[EXERCISE DIRECTIONS]
Below are entries; write every one of them out again exactly.

(Beginning of DATA FOR REVIEW)

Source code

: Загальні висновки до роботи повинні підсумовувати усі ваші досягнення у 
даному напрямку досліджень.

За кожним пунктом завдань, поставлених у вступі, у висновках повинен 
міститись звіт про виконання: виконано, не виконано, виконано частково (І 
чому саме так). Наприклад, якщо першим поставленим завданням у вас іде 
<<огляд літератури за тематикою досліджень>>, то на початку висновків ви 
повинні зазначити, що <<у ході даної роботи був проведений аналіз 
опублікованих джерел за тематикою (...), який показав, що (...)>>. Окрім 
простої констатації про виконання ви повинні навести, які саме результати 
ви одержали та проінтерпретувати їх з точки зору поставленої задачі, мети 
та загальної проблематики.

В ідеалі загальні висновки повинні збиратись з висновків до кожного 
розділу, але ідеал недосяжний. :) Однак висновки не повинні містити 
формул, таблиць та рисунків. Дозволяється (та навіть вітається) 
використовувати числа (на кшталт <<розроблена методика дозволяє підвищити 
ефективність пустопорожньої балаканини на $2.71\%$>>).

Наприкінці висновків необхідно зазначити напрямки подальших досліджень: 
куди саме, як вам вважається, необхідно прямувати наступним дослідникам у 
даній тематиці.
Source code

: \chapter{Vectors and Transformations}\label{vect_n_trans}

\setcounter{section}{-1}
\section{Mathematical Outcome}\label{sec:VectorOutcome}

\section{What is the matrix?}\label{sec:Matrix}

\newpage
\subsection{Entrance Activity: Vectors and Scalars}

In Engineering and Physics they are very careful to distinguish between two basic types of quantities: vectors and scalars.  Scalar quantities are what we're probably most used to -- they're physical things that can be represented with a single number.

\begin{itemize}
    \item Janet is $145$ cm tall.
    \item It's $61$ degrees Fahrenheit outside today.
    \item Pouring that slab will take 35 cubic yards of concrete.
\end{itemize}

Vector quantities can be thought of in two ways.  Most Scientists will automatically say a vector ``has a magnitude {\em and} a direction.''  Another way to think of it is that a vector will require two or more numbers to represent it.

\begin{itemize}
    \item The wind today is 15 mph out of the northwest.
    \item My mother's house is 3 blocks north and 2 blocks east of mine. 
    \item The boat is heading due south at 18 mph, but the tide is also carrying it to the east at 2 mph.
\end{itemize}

(End of DATA FOR REVIEW)

[ANSWER SECTION]
Source code

: Загальні висновки до роботи повинні підсумовувати усі ваші досягнення у 
даному напрямку досліджень.

За кожним пунктом завдань, поставлених у вступі, у висновках повинен 
міститись звіт про виконання: виконано, не виконано, виконано частково (І 
чому саме так). Наприклад, якщо першим поставленим завданням у вас іде 
<<огляд літератури за тематикою досліджень>>, то на початку висновків ви 
повинні зазначити, що <<у ході даної роботи був проведений аналіз 
опублікованих джерел за тематикою (...), який показав, що (...)>>. Окрім 
простої констатації про виконання ви повинні навести, які саме результати 
ви одержали та проінтерпретувати їх з точки зору поставленої задачі, мети 
та загальної проблематики.

В ідеалі загальні висновки повинні збиратись з висновків до кожного 
розділу, але ідеал недосяжний. :) Однак висновки не повинні містити 
формул, таблиць та рисунків. Дозволяється (та навіть вітається) 
використовувати числа (на кшталт <<розроблена методика дозволяє підвищити 
ефективність пустопорожньої балаканини на $2.71\%$>>).

Наприкінці висновків необхідно зазначити напрямки подальших досліджень: 
куди саме, як вам вважається, необхідно прямувати наступним дослідникам у 
даній тематиці.
Source code

: \chapter{Vectors and Transformations}\label{vect_n_trans}

\setcounter{section}{-1}
\section{Mathematical Outcome}\label{sec:VectorOutcome}

\section{What is the matrix?}\label{sec:Matrix}

\newpage
\subsection{Entrance Activity: Vectors and Scalars}

In Engineering and Physics they are very careful to distinguish between two basic types of quantities: vectors and scalars.  Scalar quantities are what we're probably most used to -- they're physical things that can be represented with a single number.

\begin{itemize}
    \item Janet is $145$ cm tall.
    \item It's $61$ degrees Fahrenheit outside today.
    \item Pouring that slab will take 35 cubic yards of concrete.
\end{itemize}

Vector quantities can be thought of in two ways.  Most Scientists will automatically say a vector ``has a magnitude {\em and} a direction.''  Another way to think of it is that a vector will require two or more numbers to represent it.

\begin{itemize}
    \item The wind today is 15 mph out of the northwest.
    \item My mother's house is 3 blocks north and 2 blocks east of mine. 
    \item The boat is heading due south at 18 mph, but the tide is also carrying it to the east at 2 mph.
\end{itemize}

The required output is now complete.